(Exercise data begins)
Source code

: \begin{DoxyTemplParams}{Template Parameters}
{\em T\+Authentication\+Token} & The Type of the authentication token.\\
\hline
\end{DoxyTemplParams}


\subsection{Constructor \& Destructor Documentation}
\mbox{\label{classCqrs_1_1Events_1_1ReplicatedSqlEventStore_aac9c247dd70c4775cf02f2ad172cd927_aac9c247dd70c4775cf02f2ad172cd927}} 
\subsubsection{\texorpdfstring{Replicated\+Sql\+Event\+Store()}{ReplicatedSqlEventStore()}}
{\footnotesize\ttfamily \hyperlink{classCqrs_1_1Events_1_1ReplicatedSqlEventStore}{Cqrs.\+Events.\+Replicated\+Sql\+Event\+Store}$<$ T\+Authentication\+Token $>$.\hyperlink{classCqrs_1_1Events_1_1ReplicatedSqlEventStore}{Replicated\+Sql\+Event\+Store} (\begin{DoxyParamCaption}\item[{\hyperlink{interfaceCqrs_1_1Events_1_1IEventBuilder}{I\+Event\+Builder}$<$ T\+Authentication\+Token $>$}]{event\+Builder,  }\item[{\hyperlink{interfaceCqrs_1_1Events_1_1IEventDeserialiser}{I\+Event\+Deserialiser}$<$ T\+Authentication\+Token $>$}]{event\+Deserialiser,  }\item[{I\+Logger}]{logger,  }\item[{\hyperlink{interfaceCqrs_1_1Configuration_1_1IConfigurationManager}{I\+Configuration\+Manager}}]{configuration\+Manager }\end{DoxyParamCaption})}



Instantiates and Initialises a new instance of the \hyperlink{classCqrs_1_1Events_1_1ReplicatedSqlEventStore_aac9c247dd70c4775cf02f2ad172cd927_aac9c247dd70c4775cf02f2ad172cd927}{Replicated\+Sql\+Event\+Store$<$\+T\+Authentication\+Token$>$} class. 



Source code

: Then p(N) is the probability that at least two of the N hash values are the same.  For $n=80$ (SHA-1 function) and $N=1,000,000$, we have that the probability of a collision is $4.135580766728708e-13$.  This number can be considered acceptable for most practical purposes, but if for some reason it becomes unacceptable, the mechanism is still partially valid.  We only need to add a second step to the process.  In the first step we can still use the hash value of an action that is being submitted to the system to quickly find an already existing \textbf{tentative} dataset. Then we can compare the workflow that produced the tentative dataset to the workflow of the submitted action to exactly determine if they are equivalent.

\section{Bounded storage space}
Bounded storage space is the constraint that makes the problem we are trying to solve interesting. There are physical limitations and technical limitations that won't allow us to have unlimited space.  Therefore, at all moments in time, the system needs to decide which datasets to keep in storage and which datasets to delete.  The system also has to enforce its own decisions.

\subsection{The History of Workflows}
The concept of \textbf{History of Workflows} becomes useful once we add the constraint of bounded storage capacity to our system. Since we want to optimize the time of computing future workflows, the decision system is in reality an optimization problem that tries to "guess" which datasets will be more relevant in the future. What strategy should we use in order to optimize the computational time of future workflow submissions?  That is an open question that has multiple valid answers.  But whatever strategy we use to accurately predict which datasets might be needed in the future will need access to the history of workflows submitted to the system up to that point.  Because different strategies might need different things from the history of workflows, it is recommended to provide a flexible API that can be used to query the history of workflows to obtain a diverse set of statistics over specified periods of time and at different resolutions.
(Exercise data ends)
What the task requires. Having read the material, return all of it word for word.

Answer to this task.
Source code

: \begin{DoxyTemplParams}{Template Parameters}
{\em T\+Authentication\+Token} & The Type of the authentication token.\\
\hline
\end{DoxyTemplParams}


\subsection{Constructor \& Destructor Documentation}
\mbox{\label{classCqrs_1_1Events_1_1ReplicatedSqlEventStore_aac9c247dd70c4775cf02f2ad172cd927_aac9c247dd70c4775cf02f2ad172cd927}} 
\subsubsection{\texorpdfstring{Replicated\+Sql\+Event\+Store()}{ReplicatedSqlEventStore()}}
{\footnotesize\ttfamily \hyperlink{classCqrs_1_1Events_1_1ReplicatedSqlEventStore}{Cqrs.\+Events.\+Replicated\+Sql\+Event\+Store}$<$ T\+Authentication\+Token $>$.\hyperlink{classCqrs_1_1Events_1_1ReplicatedSqlEventStore}{Replicated\+Sql\+Event\+Store} (\begin{DoxyParamCaption}\item[{\hyperlink{interfaceCqrs_1_1Events_1_1IEventBuilder}{I\+Event\+Builder}$<$ T\+Authentication\+Token $>$}]{event\+Builder,  }\item[{\hyperlink{interfaceCqrs_1_1Events_1_1IEventDeserialiser}{I\+Event\+Deserialiser}$<$ T\+Authentication\+Token $>$}]{event\+Deserialiser,  }\item[{I\+Logger}]{logger,  }\item[{\hyperlink{interfaceCqrs_1_1Configuration_1_1IConfigurationManager}{I\+Configuration\+Manager}}]{configuration\+Manager }\end{DoxyParamCaption})}



Instantiates and Initialises a new instance of the \hyperlink{classCqrs_1_1Events_1_1ReplicatedSqlEventStore_aac9c247dd70c4775cf02f2ad172cd927_aac9c247dd70c4775cf02f2ad172cd927}{Replicated\+Sql\+Event\+Store$<$\+T\+Authentication\+Token$>$} class. 



Source code

: Then p(N) is the probability that at least two of the N hash values are the same.  For $n=80$ (SHA-1 function) and $N=1,000,000$, we have that the probability of a collision is $4.135580766728708e-13$.  This number can be considered acceptable for most practical purposes, but if for some reason it becomes unacceptable, the mechanism is still partially valid.  We only need to add a second step to the process.  In the first step we can still use the hash value of an action that is being submitted to the system to quickly find an already existing \textbf{tentative} dataset. Then we can compare the workflow that produced the tentative dataset to the workflow of the submitted action to exactly determine if they are equivalent.

\section{Bounded storage space}
Bounded storage space is the constraint that makes the problem we are trying to solve interesting. There are physical limitations and technical limitations that won't allow us to have unlimited space.  Therefore, at all moments in time, the system needs to decide which datasets to keep in storage and which datasets to delete.  The system also has to enforce its own decisions.

\subsection{The History of Workflows}
The concept of \textbf{History of Workflows} becomes useful once we add the constraint of bounded storage capacity to our system. Since we want to optimize the time of computing future workflows, the decision system is in reality an optimization problem that tries to "guess" which datasets will be more relevant in the future. What strategy should we use in order to optimize the computational time of future workflow submissions?  That is an open question that has multiple valid answers.  But whatever strategy we use to accurately predict which datasets might be needed in the future will need access to the history of workflows submitted to the system up to that point.  Because different strategies might need different things from the history of workflows, it is recommended to provide a flexible API that can be used to query the history of workflows to obtain a diverse set of statistics over specified periods of time and at different resolutions.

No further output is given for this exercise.